Bio. I am an enthusiastic, intellectually curious, data-driven solution-oriented Data Scientist and continuous learner with problem-solving strengths and newly acquired skills in machine learning and data analysis. I am an active hands-on learner with a passion for growing within my expertise, creating meaningful and impactful work using new data science and machine learning techniques. I am a motivated person with excellent leadership & communication skills. I always have a positive mindset and I am looking to gain valuable experiences in data science. My objectives are innovation and meaningful contribution to society. I am a big fan of Bayesian statistics and data visualization using ggplot. I enjoy designing complex statistical and algorithmic solutions to problems using machine learning.

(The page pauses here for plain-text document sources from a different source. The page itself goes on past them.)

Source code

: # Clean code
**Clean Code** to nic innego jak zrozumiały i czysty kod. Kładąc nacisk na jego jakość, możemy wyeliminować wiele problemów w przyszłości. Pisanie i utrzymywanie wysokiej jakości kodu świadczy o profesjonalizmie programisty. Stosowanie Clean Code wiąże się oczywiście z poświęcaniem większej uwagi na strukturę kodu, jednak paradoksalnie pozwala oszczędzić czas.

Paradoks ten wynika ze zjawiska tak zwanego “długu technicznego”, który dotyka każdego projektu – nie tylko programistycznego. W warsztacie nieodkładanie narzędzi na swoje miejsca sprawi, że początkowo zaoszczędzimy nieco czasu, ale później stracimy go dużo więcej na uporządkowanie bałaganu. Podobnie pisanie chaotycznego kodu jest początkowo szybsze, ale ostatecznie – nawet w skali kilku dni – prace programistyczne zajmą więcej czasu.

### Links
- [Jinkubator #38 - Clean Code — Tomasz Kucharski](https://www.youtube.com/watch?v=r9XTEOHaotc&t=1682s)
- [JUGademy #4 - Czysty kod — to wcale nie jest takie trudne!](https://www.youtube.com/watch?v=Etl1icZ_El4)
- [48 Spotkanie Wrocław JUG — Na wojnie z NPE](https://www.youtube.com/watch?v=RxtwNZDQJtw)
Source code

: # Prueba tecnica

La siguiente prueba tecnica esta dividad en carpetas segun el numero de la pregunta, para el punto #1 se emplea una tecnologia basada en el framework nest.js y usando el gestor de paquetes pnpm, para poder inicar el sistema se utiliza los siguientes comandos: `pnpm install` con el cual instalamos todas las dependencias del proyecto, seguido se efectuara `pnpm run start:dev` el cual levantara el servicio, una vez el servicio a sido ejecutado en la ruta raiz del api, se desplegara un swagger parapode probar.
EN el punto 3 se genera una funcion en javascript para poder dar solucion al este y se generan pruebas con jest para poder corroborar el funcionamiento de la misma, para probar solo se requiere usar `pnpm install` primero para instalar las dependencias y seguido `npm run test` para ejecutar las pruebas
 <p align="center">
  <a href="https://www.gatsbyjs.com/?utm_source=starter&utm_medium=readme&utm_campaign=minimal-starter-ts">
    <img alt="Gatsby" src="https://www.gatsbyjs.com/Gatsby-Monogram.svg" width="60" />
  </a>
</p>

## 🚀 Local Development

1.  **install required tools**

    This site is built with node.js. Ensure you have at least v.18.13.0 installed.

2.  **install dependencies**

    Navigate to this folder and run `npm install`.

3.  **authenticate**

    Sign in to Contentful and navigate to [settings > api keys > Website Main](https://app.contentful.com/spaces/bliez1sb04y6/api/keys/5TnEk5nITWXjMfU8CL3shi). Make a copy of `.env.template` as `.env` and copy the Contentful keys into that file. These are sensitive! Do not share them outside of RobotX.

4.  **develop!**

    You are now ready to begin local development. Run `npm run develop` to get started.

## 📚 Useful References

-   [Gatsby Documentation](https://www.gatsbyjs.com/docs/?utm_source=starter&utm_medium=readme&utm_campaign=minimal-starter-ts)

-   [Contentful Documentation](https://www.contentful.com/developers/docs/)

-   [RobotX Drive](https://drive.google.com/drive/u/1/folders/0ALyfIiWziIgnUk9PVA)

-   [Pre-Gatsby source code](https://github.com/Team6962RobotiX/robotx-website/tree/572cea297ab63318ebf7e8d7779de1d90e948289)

During my graduate studies I have conducted research in Prof. Olga Baysal’s Software Analytics lab. My Master’s thesis was focused on studying how to define, and quantify the expertise of software developers based on publicly available data from GitHub and Stack Overflow. The title of my thesis was "Cross-Platform Software Developer Expertise Learning" and successfully defended it on April 21st 2020. In my thesis, I worked with LDA topic models, which gave me an in-depth knowledge of Bayesian approaches. The main application of my graduate work is the recruitment of the right candidate by defining someone's expertise area based on their user activities on collaborative platforms. I graduated from Carleton University's Data Science program in June 2020 with a Master of Computer Science Specialization in Data Science degree.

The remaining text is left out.